SAN FRANCISCO – Among the companies whose shares are expected to see active trade in Monday's session are Walt Disney Co., Yum Brands Inc., Anadarko Petroleum and Spansion Inc.
Activision Inc. (ATVI) is expected to report fiscal third-quarter earnings of 36 cents a share, according to analysts polled by Thomson First Call.
Anadarko Petroleum Corp. (APC) is seen posting a fourth-quarter profit of $3.35 a share.
Hasbro Inc.'s (HAS) fourth-quarter earnings are expected to come in at 58 cents a share.
Humana Inc. (HUM) is expected to post a profit of 45 cents a share in its fourth quarter.
Nabors Industries Ltd. (NBR) is seen posting a per-share profit of $1.13 in its fourth quarter.
Principal Financial Group Inc.'s (PFG) fourth-quarter earnings are expected to be 72 cents a share.
Simon Property Group Inc. (SPG) is expected to report a profit of 59 cents a share in its fourth quarter.
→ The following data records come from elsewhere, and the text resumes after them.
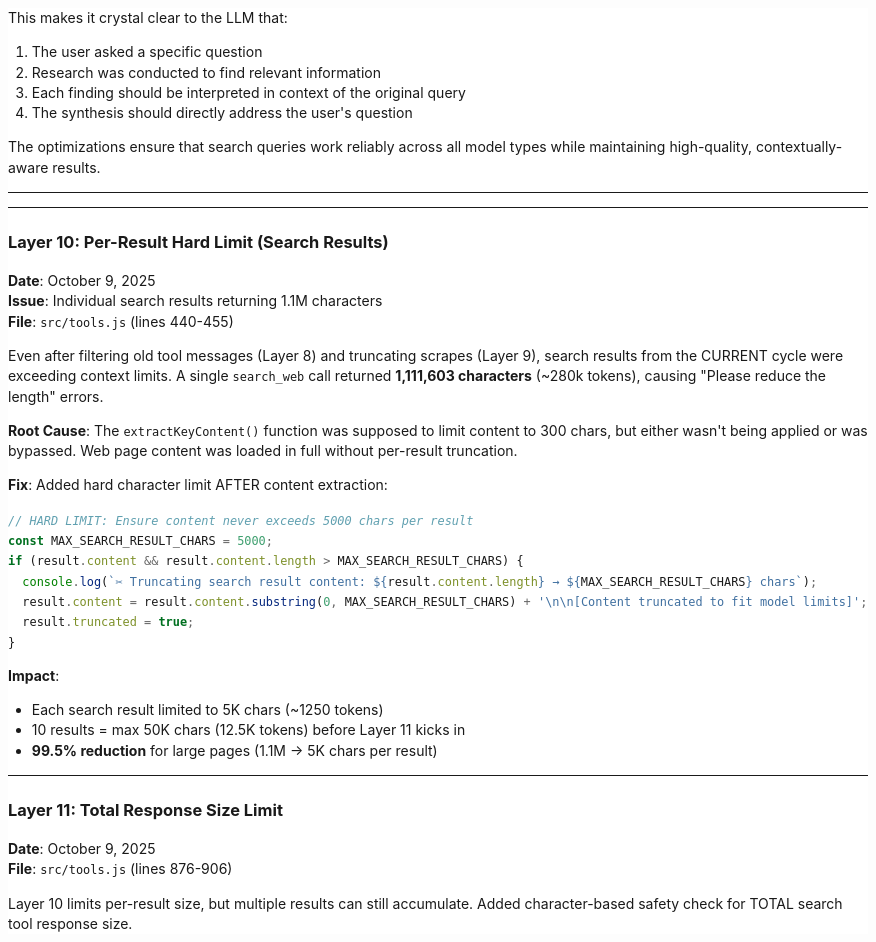 This makes it crystal clear to the LLM that:
1. The user asked a specific question
2. Research was conducted to find relevant information
3. Each finding should be interpreted in context of the original query
4. The synthesis should directly address the user's question

The optimizations ensure that search queries work reliably across all model types while maintaining high-quality, contextually-aware results.

---

---

### Layer 10: Per-Result Hard Limit (Search Results)

**Date**: October 9, 2025  
**Issue**: Individual search results returning 1.1M characters  
**File**: `src/tools.js` (lines 440-455)

Even after filtering old tool messages (Layer 8) and truncating scrapes (Layer 9), search results from the CURRENT cycle were exceeding context limits. A single `search_web` call returned **1,111,603 characters** (~280k tokens), causing "Please reduce the length" errors.

**Root Cause**: The `extractKeyContent()` function was supposed to limit content to 300 chars, but either wasn't being applied or was bypassed. Web page content was loaded in full without per-result truncation.

**Fix**: Added hard character limit AFTER content extraction:

```javascript
// HARD LIMIT: Ensure content never exceeds 5000 chars per result
const MAX_SEARCH_RESULT_CHARS = 5000;
if (result.content && result.content.length > MAX_SEARCH_RESULT_CHARS) {
  console.log(`✂️ Truncating search result content: ${result.content.length} → ${MAX_SEARCH_RESULT_CHARS} chars`);
  result.content = result.content.substring(0, MAX_SEARCH_RESULT_CHARS) + '\n\n[Content truncated to fit model limits]';
  result.truncated = true;
}
```

**Impact**: 
- Each search result limited to 5K chars (~1250 tokens)
- 10 results = max 50K chars (12.5K tokens) before Layer 11 kicks in
- **99.5% reduction** for large pages (1.1M → 5K chars per result)

---

### Layer 11: Total Response Size Limit

**Date**: October 9, 2025  
**File**: `src/tools.js` (lines 876-906)

Layer 10 limits per-result size, but multiple results can still accumulate. Added character-based safety check for TOTAL search tool response size.
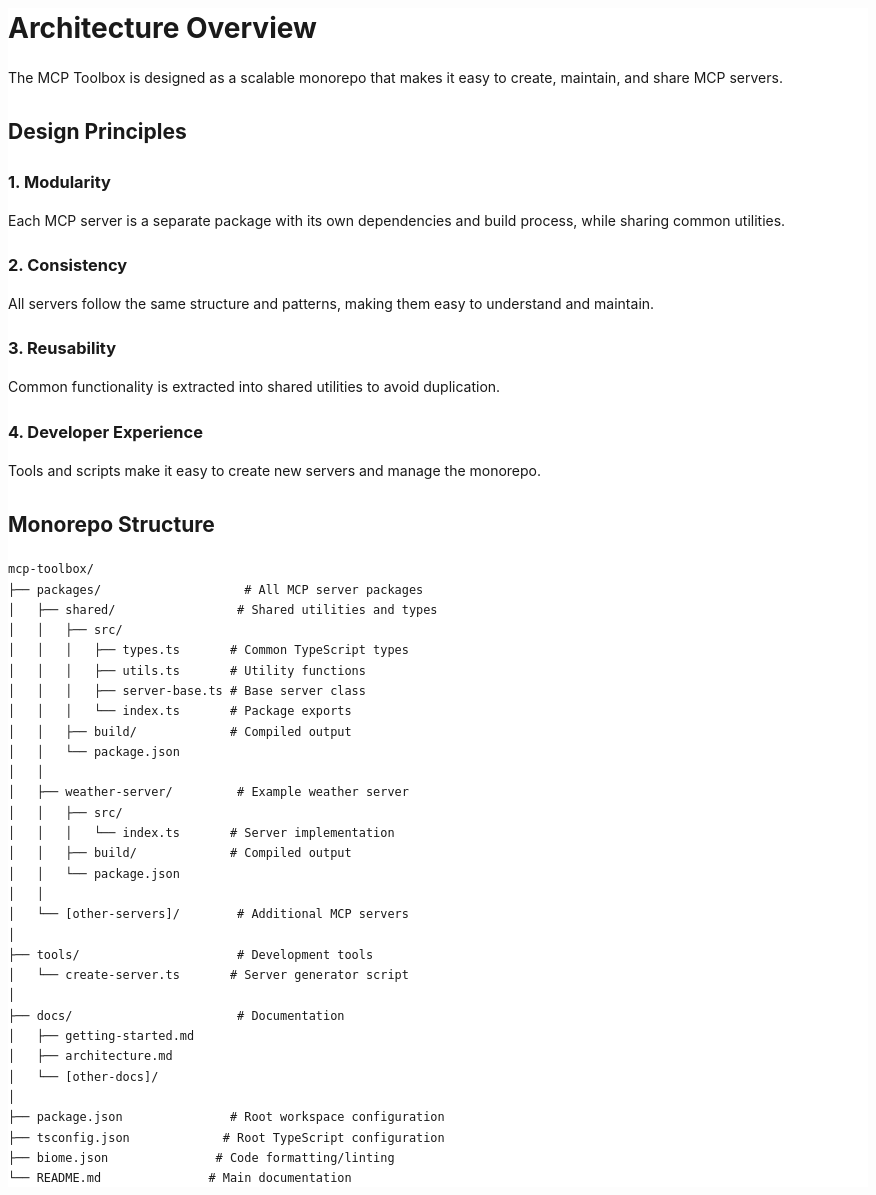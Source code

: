 # Architecture Overview

The MCP Toolbox is designed as a scalable monorepo that makes it easy to create, maintain, and share MCP servers.

## Design Principles

### 1. **Modularity**
Each MCP server is a separate package with its own dependencies and build process, while sharing common utilities.

### 2. **Consistency** 
All servers follow the same structure and patterns, making them easy to understand and maintain.

### 3. **Reusability**
Common functionality is extracted into shared utilities to avoid duplication.

### 4. **Developer Experience**
Tools and scripts make it easy to create new servers and manage the monorepo.

## Monorepo Structure

```
mcp-toolbox/
├── packages/                    # All MCP server packages
│   ├── shared/                 # Shared utilities and types
│   │   ├── src/
│   │   │   ├── types.ts       # Common TypeScript types
│   │   │   ├── utils.ts       # Utility functions
│   │   │   ├── server-base.ts # Base server class
│   │   │   └── index.ts       # Package exports
│   │   ├── build/             # Compiled output
│   │   └── package.json
│   │
│   ├── weather-server/         # Example weather server
│   │   ├── src/
│   │   │   └── index.ts       # Server implementation
│   │   ├── build/             # Compiled output
│   │   └── package.json
│   │
│   └── [other-servers]/        # Additional MCP servers
│
├── tools/                      # Development tools
│   └── create-server.ts       # Server generator script
│
├── docs/                       # Documentation
│   ├── getting-started.md
│   ├── architecture.md
│   └── [other-docs]/
│
├── package.json               # Root workspace configuration
├── tsconfig.json             # Root TypeScript configuration
├── biome.json               # Code formatting/linting
└── README.md               # Main documentation
```
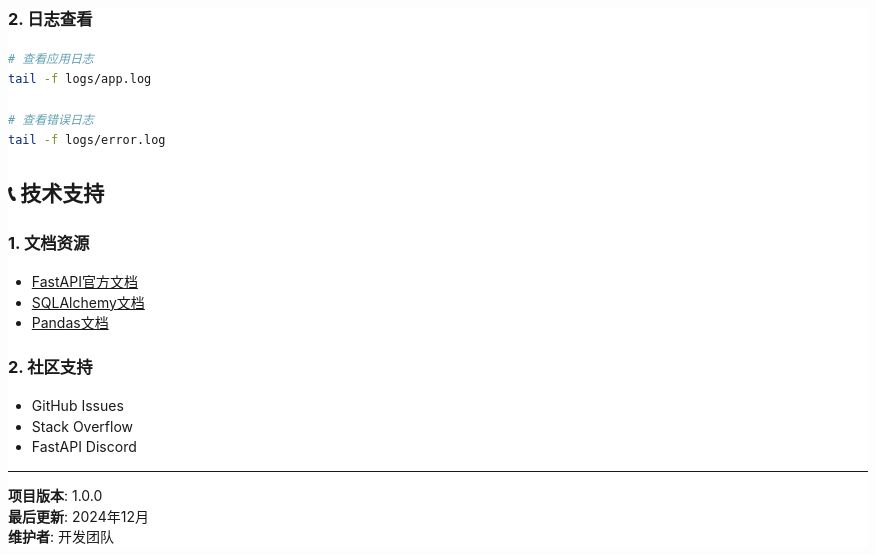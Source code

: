 ### 2. 日志查看
```bash
# 查看应用日志
tail -f logs/app.log

# 查看错误日志
tail -f logs/error.log
```

## 📞 技术支持

### 1. 文档资源
- [FastAPI官方文档](https://fastapi.tiangolo.com/)
- [SQLAlchemy文档](https://docs.sqlalchemy.org/)
- [Pandas文档](https://pandas.pydata.org/docs/)

### 2. 社区支持
- GitHub Issues
- Stack Overflow
- FastAPI Discord

---

**项目版本**: 1.0.0  
**最后更新**: 2024年12月  
**维护者**: 开发团队 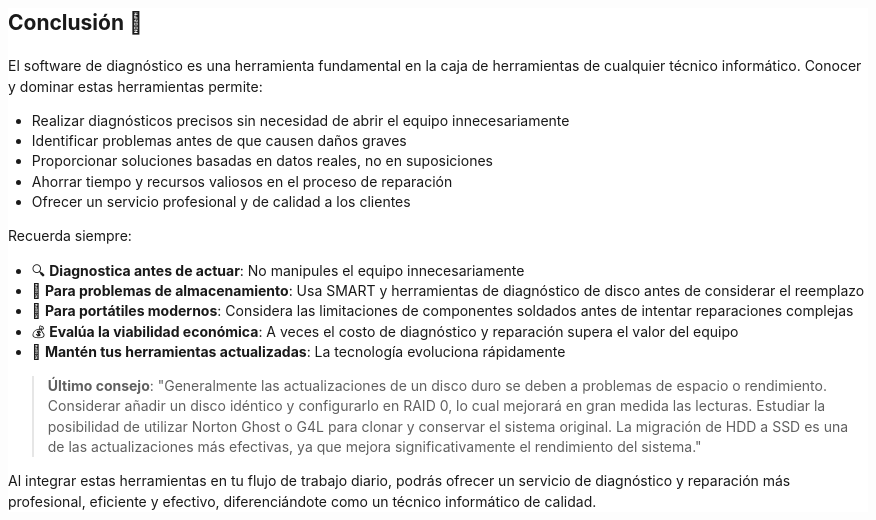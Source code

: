 
## Conclusión 🏁

El software de diagnóstico es una herramienta fundamental en la caja de herramientas de cualquier técnico informático. Conocer y dominar estas herramientas permite:

- Realizar diagnósticos precisos sin necesidad de abrir el equipo innecesariamente
- Identificar problemas antes de que causen daños graves
- Proporcionar soluciones basadas en datos reales, no en suposiciones
- Ahorrar tiempo y recursos valiosos en el proceso de reparación
- Ofrecer un servicio profesional y de calidad a los clientes

Recuerda siempre:

- 🔍 **Diagnostica antes de actuar**: No manipules el equipo innecesariamente
- 💾 **Para problemas de almacenamiento**: Usa SMART y herramientas de diagnóstico de disco antes de considerar el reemplazo
- 📱 **Para portátiles modernos**: Considera las limitaciones de componentes soldados antes de intentar reparaciones complejas
- 💰 **Evalúa la viabilidad económica**: A veces el costo de diagnóstico y reparación supera el valor del equipo
- 🔄 **Mantén tus herramientas actualizadas**: La tecnología evoluciona rápidamente

> **Último consejo**: "Generalmente las actualizaciones de un disco duro se deben a problemas de espacio o rendimiento. Considerar añadir un disco idéntico y configurarlo en RAID 0, lo cual mejorará en gran medida las lecturas. Estudiar la posibilidad de utilizar Norton Ghost o G4L para clonar y conservar el sistema original. La migración de HDD a SSD es una de las actualizaciones más efectivas, ya que mejora significativamente el rendimiento del sistema."

Al integrar estas herramientas en tu flujo de trabajo diario, podrás ofrecer un servicio de diagnóstico y reparación más profesional, eficiente y efectivo, diferenciándote como un técnico informático de calidad.
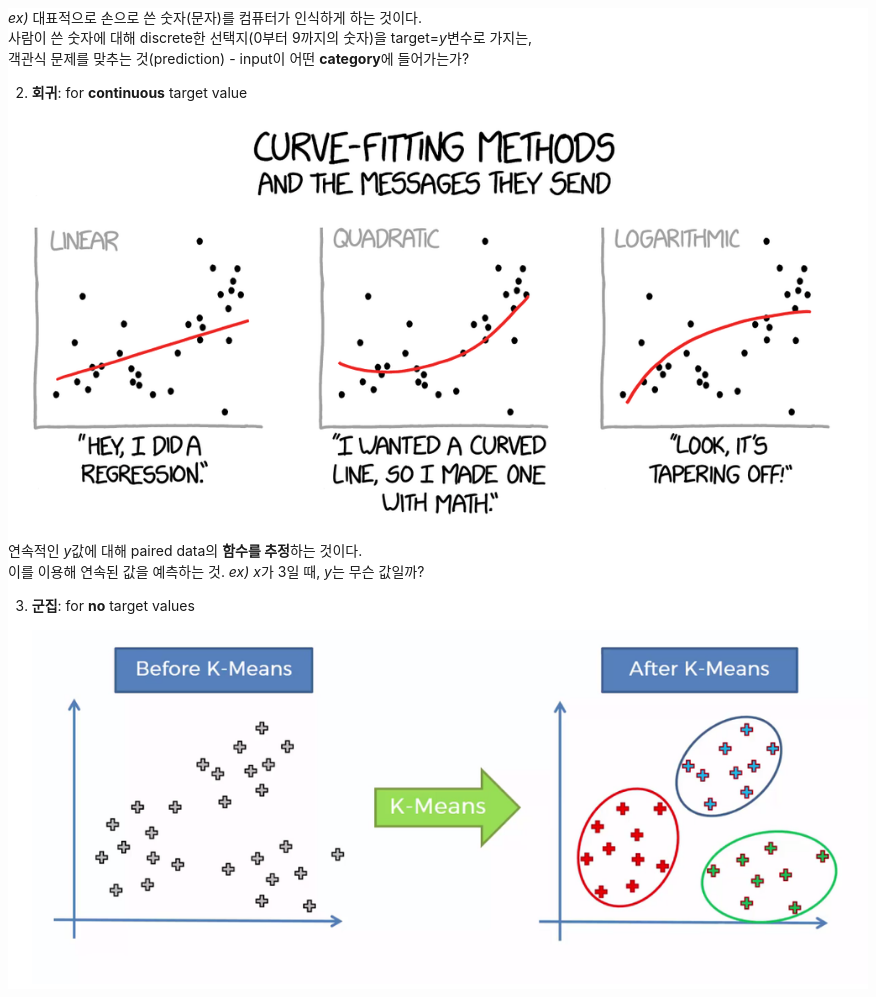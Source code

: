   *ex)* 대표적으로 손으로 쓴 숫자(문자)를 컴퓨터가 인식하게 하는 것이다.  
   사람이 쓴 숫자에 대해 discrete한 선택지(0부터 9까지의 숫자)을 target=$y$변수로 가지는,   
객관식 문제를 맞추는 것(prediction) - input이 어떤 **category**에 들어가는가?
   
2. **회귀**: for **continuous** target value  
   
![회귀](\assets\img\머신러닝\회귀.png)
   
   연속적인 $y$값에 대해 paired data의 **함수를 추정**하는 것이다.  
이를 이용해 연속된 값을 예측하는 것. *ex)* $x$가 $3$일 때, $y$는 무슨 값일까?
   
3. **군집**: for **no** target values

   ![군집](\assets\img\머신러닝\군집.png)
Sohu.com Inc. (SOHU) is seen posting per-share earnings of 21 cents in its fourth quarter.
Temple-Inland Inc.'s (TIN) fourth-quarter per-share profit is expected to be 27 cents.
Walt Disney Co. (DIS) is expected to report a profit of 30 cents a share in its fiscal first quarter
Yum Brands Inc. (YUM) is seen posting a fourth-quarter per-share profit of 78 cents.
After Friday's closing bell, Spansion Inc. (SPSN) said its chief financial officer has resigned and the chipmaker's board has approved a new management structure. See full story. See After Hours column.
Boston Scientific Corp. (BSX) called its meeting with the Food and Drug Administration "productive," and said the company "reviewed with the FDA a path to resolve the issues they have identified." Last week, the medical device maker said it had received another FDA warning letter stating that the quality-control systems at several of its facilities were still inadequate, even after receiving prior warnings. "We take these issues very seriously and are making progress addressing them," Boston Scientific Chief Executive Jim Tobin said in a statement. "Resolving these issues is our highest priority."
Chicago Bridge & Iron Co. (CBI) said it has terminated Gerald Glenn, its chief executive, chairman and president, and Robert Jordan, chief operating officer. The supervisory board elected Philip Asherman as CEO and president and Jerry Ballengee as non-executive chairman, the engineering and construction company said. Additionally, the company said all of its previous 2005 earnings outlooks are "no longer operative." CB&I said, when given, any future forecasts will be subject to closing the books for 2005 and the completion of the audit committee's previously announced ongoing investigation.
Granite Construction Inc. (GVA) raised its 2005 earnings forecast to a range of $1.95 to $2 a share. The Watsonville, Calif.-based civil contractor and construction materials company had previously forecast a per-share profit of $1.55 to $1.60. The company said the improved results are primarily driven by continued strong demand for construction services and materials, as well as the ability to work late into the fourth quarter due to mild winter weather conditions in the West.
Jones Apparel Group Inc. (JNY) said it has completed the sale of its Polo Jeans Co. business to Polo Ralph Lauren Corp. (RL) for $355 million. Jones also said the company and Polo Ralph Lauren have settled their pending litigation.
Irwin Financial Corp. (IFC) said fourth-quarter net income was $6.5 million, or 23 cents a share, compared with $13.9 million, or 47 cents a share, during the year-earlier period. The bank said quarterly net interest income after provision for losses was $62 million, compared with $61 million last year. Non-interest income was $22 million, down from $60 million in the prior-year period.
Merck & Co. (MRK) said the Food and Drug Administration has approved Rotateq, a rotavirus gastroenteritis vaccine to treat diarrhea in infants and young children.
Nautilus Inc. (NLS) reported fourth-quarter net earnings of $2.77 million, or 8 cents a share, compared with $14.2 million, or 42 cents a share, during the same period a year ago. The Vancouver, Wash.-based fitness company posted revenue of $181.3 million vs. $169.6 million. Analysts surveyed by Thomson First Call had forecast fourth-quarter earnings of 10 cents a share on revenue of $181 million.
Pacific Gas and Electric Co. (PCG) said it has agreed to pay $295 million to resolve litigation related to the use of chromium at three of the company's gas compressor stations in the 1950s, 1960s and 1970s. The San Francisco-based energy company said the settlement resolves more than 10 years of litigation and closes substantially all of the outstanding chromium-related claims against it. "In the 1960s, some PG&E workers became aware that chromium was present in groundwater wells near our operations and, regrettably, the facts suggest that they did not share that information with others in the company or the public at the time," the company said in a statement.